:: INSTRUCTIONS FOR THE TASK ::
Collect every line in the records below that contains the word "will".

:: Plain-text document sources ::
----------

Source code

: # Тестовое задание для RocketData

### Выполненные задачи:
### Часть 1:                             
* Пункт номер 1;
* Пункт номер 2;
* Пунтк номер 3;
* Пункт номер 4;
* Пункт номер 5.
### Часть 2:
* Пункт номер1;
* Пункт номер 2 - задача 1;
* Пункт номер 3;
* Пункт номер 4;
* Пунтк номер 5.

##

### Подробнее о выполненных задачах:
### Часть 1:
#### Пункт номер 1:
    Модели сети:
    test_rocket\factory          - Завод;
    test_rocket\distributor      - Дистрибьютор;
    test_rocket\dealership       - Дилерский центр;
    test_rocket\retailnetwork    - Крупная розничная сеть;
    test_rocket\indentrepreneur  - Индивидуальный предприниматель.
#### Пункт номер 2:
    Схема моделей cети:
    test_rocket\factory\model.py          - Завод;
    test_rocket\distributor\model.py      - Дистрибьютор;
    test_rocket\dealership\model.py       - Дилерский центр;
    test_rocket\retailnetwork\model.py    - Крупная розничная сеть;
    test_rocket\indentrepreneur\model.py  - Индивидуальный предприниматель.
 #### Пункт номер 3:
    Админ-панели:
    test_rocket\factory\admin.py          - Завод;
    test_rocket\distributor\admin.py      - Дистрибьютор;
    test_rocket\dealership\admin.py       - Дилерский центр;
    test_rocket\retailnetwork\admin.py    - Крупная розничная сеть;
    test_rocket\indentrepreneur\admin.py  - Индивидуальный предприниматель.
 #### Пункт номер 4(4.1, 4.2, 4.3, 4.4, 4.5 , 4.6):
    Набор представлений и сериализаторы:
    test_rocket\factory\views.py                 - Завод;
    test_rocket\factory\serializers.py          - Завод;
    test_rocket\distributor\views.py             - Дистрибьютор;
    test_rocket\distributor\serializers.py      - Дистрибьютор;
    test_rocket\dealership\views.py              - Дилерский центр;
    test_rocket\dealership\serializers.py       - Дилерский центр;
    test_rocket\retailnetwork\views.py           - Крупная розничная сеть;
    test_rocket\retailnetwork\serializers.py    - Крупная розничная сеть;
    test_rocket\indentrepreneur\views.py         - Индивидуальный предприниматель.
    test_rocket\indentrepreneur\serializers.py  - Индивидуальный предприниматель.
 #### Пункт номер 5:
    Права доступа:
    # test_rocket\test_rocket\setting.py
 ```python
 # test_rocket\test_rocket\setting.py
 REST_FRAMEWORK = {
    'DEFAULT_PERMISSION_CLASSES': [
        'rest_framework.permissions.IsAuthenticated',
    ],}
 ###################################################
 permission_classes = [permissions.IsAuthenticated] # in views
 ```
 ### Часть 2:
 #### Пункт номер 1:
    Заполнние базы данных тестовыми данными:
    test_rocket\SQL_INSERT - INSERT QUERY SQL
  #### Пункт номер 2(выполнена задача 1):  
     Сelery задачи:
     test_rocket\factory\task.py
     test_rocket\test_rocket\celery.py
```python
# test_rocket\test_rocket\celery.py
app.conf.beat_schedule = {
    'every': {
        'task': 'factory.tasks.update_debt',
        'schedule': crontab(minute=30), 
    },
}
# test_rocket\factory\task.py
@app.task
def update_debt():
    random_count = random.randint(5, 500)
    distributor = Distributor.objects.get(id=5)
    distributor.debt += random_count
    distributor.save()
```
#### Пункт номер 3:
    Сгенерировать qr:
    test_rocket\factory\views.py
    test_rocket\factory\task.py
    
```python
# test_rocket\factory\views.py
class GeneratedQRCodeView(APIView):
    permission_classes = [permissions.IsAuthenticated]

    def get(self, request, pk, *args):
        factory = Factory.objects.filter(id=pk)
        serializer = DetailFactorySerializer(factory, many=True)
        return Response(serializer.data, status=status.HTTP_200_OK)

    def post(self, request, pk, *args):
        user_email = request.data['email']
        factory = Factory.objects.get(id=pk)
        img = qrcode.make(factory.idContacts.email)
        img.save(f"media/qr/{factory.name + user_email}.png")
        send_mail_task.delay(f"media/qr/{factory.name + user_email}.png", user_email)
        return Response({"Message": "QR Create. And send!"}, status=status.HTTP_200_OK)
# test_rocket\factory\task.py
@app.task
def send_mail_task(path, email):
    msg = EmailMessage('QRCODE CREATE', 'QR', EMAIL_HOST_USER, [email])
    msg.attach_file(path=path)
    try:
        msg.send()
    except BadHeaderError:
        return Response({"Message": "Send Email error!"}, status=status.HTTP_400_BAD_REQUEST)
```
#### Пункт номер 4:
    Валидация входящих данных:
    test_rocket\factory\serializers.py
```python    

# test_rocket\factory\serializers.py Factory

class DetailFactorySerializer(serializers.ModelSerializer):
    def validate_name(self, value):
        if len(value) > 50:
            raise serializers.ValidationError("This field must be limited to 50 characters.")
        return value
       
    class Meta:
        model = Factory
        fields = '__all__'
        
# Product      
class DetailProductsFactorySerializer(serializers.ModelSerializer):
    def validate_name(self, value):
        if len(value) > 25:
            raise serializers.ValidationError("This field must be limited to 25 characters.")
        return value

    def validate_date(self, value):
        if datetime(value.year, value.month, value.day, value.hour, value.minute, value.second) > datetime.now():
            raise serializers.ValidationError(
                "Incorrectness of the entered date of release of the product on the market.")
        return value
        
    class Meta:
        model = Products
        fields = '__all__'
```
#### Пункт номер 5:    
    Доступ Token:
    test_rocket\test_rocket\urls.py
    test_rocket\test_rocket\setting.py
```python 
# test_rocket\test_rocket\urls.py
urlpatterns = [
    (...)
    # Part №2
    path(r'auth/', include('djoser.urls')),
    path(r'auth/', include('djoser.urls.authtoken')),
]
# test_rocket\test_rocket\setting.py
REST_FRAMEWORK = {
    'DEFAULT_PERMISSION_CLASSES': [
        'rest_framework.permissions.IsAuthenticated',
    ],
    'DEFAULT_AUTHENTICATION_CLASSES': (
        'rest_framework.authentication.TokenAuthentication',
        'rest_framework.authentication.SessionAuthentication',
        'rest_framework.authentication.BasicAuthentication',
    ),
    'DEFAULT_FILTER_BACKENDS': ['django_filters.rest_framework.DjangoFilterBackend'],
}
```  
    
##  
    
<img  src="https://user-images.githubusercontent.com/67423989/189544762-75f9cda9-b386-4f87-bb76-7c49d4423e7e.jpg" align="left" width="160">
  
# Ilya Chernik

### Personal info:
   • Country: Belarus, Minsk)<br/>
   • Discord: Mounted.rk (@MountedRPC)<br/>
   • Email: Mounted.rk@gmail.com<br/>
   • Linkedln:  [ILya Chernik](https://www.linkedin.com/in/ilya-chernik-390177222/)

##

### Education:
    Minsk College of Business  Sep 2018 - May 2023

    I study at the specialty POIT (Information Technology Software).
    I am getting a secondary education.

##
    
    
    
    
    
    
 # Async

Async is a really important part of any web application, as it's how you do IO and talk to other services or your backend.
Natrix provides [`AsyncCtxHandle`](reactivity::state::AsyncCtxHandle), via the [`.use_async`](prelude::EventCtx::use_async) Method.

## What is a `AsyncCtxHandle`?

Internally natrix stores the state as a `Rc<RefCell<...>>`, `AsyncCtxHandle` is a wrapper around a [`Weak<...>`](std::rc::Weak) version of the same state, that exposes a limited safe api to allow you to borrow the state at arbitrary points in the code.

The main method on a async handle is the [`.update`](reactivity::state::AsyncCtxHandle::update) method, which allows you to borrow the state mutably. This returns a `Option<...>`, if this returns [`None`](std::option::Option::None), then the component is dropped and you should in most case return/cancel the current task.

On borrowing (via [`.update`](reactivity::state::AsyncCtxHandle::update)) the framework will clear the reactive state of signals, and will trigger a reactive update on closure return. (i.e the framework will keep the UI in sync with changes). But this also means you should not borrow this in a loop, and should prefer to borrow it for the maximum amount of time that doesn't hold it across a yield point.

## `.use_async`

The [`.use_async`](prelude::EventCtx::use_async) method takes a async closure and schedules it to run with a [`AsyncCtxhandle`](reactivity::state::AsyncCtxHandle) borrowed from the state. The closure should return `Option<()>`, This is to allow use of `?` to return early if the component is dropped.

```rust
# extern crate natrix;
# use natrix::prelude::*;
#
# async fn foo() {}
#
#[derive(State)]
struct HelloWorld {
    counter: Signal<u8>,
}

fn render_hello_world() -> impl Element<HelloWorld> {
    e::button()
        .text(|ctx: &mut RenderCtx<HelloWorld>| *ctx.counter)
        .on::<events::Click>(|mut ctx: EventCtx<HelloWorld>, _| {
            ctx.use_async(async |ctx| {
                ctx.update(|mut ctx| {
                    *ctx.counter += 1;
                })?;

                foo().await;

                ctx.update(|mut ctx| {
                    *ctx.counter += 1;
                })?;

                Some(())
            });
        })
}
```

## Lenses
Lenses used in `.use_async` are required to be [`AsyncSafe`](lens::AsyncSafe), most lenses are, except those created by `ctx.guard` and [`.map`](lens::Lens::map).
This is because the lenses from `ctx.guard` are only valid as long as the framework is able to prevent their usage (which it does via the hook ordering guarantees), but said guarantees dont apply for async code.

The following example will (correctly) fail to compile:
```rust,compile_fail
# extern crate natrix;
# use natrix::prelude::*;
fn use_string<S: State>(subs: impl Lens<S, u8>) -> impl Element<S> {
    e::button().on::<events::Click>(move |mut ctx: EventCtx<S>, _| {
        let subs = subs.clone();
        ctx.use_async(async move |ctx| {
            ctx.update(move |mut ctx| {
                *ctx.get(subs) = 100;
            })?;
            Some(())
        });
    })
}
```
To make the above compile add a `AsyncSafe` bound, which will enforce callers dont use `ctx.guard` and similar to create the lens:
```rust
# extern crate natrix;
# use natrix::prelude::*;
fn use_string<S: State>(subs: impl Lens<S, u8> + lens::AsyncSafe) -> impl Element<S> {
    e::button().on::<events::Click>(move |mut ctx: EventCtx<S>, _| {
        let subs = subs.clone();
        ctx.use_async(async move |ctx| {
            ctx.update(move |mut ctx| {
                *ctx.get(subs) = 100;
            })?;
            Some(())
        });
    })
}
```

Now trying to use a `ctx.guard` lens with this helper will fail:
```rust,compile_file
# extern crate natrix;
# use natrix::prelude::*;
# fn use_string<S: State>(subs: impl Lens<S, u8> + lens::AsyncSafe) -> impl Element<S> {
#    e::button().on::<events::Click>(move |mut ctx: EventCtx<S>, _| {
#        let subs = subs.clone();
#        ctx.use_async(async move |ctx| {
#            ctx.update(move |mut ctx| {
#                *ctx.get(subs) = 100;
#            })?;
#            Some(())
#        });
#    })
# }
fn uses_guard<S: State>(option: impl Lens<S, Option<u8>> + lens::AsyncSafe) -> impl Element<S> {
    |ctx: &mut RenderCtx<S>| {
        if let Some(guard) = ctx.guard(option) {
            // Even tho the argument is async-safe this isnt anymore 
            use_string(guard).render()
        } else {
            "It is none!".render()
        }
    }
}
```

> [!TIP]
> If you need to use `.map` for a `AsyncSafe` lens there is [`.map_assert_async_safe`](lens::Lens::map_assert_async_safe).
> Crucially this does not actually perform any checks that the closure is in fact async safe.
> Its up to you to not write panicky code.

----------

:: TASK SOLUTION ::
On borrowing (via [`.update`](reactivity::state::AsyncCtxHandle::update)) the framework will clear the reactive state of signals, and will trigger a reactive update on closure return. (i.e the framework will keep the UI in sync with changes). But this also means you should not borrow this in a loop, and should prefer to borrow it for the maximum amount of time that doesn't hold it across a yield point.
The following example will (correctly) fail to compile:
To make the above compile add a `AsyncSafe` bound, which will enforce callers dont use `ctx.guard` and similar to create the lens:
Now trying to use a `ctx.guard` lens with this helper will fail:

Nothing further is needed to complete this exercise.